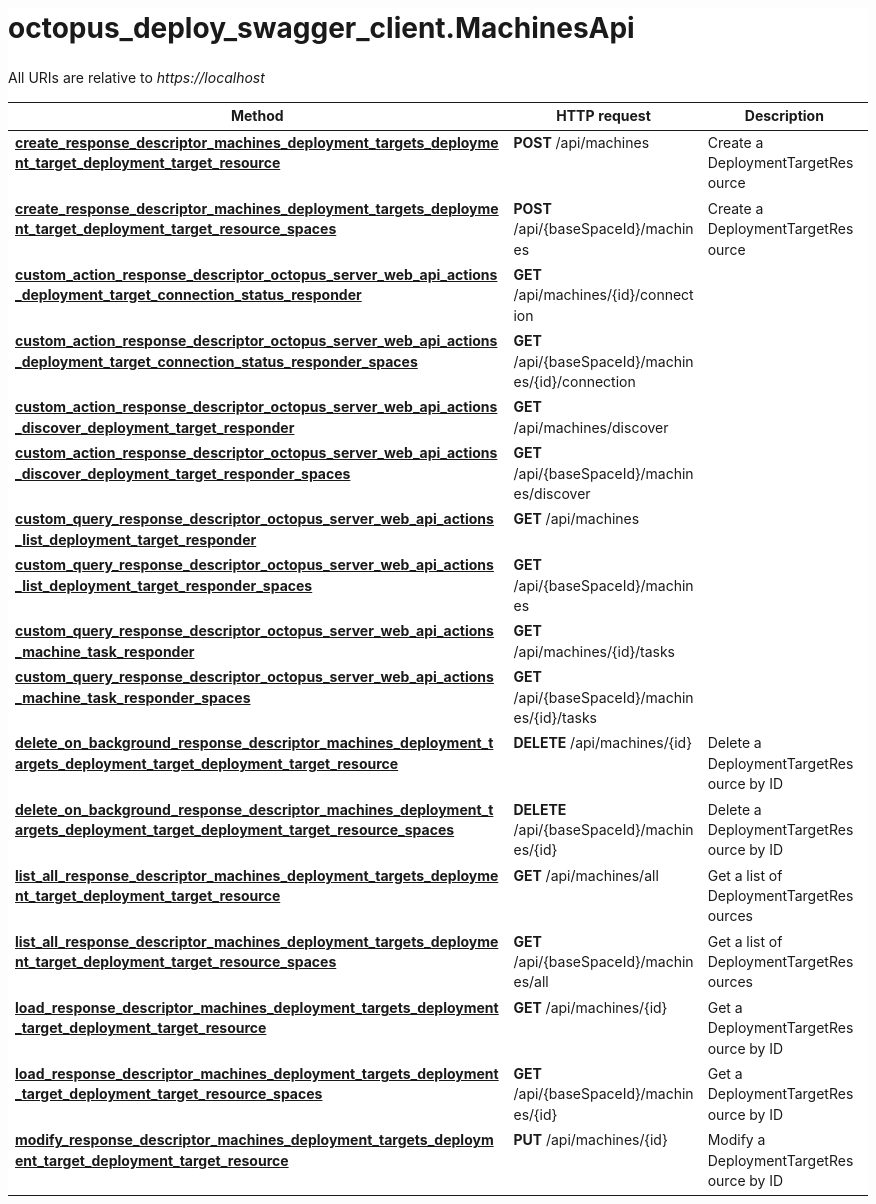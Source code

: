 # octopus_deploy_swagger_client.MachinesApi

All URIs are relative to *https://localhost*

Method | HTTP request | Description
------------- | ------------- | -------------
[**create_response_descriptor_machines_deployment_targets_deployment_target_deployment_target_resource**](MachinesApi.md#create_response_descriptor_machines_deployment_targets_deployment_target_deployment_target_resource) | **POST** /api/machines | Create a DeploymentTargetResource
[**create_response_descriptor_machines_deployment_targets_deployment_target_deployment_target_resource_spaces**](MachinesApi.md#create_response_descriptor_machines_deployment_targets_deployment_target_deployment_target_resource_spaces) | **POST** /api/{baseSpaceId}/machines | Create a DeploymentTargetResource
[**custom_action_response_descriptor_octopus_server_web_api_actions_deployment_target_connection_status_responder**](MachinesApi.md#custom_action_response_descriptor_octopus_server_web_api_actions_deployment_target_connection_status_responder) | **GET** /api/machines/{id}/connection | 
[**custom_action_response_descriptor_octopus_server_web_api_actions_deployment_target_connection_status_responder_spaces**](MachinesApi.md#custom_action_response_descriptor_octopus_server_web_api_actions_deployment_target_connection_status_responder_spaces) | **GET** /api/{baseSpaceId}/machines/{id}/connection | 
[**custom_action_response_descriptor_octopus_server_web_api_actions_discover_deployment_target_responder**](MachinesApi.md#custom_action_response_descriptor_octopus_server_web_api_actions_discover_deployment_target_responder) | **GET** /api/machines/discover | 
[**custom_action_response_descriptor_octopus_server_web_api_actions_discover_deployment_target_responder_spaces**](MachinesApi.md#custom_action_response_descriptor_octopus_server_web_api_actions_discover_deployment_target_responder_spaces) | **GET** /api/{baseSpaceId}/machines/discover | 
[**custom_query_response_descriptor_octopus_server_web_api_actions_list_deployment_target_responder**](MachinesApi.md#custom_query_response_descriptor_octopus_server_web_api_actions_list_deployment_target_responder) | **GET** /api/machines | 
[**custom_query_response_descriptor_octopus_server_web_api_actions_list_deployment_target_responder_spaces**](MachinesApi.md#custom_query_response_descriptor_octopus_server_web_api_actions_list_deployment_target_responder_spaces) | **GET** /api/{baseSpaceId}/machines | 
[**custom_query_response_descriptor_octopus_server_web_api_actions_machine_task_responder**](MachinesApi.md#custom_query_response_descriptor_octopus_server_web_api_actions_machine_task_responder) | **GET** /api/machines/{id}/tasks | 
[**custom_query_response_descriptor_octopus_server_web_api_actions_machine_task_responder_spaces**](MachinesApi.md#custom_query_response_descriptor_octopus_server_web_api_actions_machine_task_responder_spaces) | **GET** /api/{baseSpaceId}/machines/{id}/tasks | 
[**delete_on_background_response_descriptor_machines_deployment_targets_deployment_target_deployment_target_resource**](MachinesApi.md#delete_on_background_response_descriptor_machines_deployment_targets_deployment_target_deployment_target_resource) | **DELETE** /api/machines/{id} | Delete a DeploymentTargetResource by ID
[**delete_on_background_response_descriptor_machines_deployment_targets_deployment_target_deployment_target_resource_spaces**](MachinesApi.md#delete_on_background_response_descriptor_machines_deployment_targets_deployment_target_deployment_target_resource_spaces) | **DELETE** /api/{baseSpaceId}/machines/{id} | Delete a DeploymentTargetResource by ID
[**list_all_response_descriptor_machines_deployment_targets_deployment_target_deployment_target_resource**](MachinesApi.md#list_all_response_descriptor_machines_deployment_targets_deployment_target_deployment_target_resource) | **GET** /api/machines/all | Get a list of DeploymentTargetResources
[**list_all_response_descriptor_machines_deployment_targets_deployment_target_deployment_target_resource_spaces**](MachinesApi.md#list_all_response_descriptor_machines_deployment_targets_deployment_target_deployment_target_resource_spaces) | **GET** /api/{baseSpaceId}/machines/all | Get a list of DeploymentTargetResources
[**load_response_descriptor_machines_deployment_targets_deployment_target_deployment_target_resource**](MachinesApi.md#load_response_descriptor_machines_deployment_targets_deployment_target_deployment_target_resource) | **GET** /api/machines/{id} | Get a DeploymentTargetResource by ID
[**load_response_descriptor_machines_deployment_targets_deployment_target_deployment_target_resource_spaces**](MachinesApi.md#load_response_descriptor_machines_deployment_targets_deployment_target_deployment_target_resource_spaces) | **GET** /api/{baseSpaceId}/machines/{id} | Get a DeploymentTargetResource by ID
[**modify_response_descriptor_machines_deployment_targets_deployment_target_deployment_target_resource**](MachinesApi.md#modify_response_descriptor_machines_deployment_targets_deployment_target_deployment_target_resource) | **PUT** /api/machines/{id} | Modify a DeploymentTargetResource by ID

[YOUR ASSIGNMENT] Looking at the records above, say how many lines hold the string "DELETE". Write nothing but the number.

[SOLUTION] 2